Full disclosure: this building is one of my favourite architectural spaces, a literal powerhouse of giant industrial drama with its brick-built, Art Deco edifice towering over the south bank of the Thames, an imposing imagery most famously associated with Pink Floyd's inflatable pig floating between the iconic white chimneys.
Built in two halves either side of the Second World War, this "cathedral of power" supplied coal-based energy to London for 4 decades before being decommissioned in the early 80s and eventually falling into ruin. Many plans for redevelopment failed over the years (including one idea of turning it into a theme park!) but it wasn't until 2012 that successful plans began to become reality, and which grew to incorporate a new terminating stop on a branch of the Northern line of the Underground, so it's easy to get to this area using public transport. Parking is trickier but you can find a space if you're willing to pay the price (around £15-20 for 4 to 5 hours).
Situated close to Battersea Park, a large and diverse open space next to the Thames, the redeveloped area includes bars, restaurants, and a few pop-up spaces that currently include a small exhibit on the history of the power station as well as a fitness room sponsored by Bear Grylls. Because why not?
The entire area is now bristling with architectural spaces that offer a range of shops and eateries with living spaces towering above. These avenues and walkways curve round the power station and bloom out the south side, forming spaces with enchanting names such as Malaysia Square and Electric Boulevard.

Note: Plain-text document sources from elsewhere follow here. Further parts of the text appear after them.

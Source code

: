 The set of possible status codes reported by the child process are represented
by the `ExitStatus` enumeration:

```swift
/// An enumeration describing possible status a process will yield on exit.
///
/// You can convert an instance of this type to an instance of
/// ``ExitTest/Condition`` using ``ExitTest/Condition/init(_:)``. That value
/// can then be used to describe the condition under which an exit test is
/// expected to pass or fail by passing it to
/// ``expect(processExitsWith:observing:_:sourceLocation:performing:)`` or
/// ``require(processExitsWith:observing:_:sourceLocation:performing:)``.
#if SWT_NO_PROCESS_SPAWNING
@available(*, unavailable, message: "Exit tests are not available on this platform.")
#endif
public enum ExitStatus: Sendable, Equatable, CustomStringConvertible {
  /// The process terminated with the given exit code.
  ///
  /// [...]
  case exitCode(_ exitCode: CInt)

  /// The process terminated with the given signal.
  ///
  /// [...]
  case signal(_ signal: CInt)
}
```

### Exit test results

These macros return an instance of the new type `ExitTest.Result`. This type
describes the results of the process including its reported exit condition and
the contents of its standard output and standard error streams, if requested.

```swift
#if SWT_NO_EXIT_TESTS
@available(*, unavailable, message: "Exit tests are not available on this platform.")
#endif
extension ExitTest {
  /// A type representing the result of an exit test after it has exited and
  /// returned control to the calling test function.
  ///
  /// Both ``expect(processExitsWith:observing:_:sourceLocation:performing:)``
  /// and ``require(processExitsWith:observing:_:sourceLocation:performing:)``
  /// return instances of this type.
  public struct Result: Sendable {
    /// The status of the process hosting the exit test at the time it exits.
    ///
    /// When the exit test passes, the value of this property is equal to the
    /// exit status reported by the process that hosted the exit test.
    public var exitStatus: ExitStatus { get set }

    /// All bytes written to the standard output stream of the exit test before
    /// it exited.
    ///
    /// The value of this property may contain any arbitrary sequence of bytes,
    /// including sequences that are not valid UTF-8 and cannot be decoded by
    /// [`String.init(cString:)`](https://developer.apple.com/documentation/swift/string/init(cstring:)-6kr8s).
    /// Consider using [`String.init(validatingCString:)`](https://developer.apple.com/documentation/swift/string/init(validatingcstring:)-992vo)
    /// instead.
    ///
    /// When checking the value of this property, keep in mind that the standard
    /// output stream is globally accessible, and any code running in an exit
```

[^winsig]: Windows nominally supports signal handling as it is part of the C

But the jewel in the crown is still the main building itself. Each of the two turbine halls have been transformed into retail and refreshment spaces nestling amongst entertainment that includes a cinema on the top floor and Lift 109, which will take you to the top of one of the chimneys to see out over the city, at an incredible 109 metres above sea level (thus the name).
The industrial character of the building is reflected in the gantries that have been left on display, the interior original frontage, and elements such as Control Room B, now a bar that retains the original banks of bakelite switches and dials.
The only drawback is that this is clearly an expensive place to spend your pounds. A watch shop with security on the door hints at the quality within and even the Apple shop retains the luxurious modern industrial style of the rest of the units. Prices are fairly London standard in the bars and restaurants so don't expect a bargain basement day out, but that's not the point, which is to enjoy a sumptuous experience in the revitalised carcass of one of the most recognisable spaces in the city, if not the world.
The entire place was spotlessly clean and there were plenty of accessible options to move between floors, even if some of the choices to keep original staircases (now escalators) mean that you end up winding your way round the inside of the turbine hall before being able to get back down to the ground floor.
If you're looking for a high class shopping experience in a stunning venue, or simply want to marvel at the space, then you can't go wrong here. We went while the Light Festival was on, a variety of neon and colourful outdoor exhibits nestled in the walkways and planting. Maybe top off your visit with a stroll west along the river and past the Peace Pagoda, or through the park to the remains of the Pleasure Gardens from the Festival of Britain. Or just circle back to the grand old edifice itself and marvel at how a billion pound investment can breathe new life into old spaces.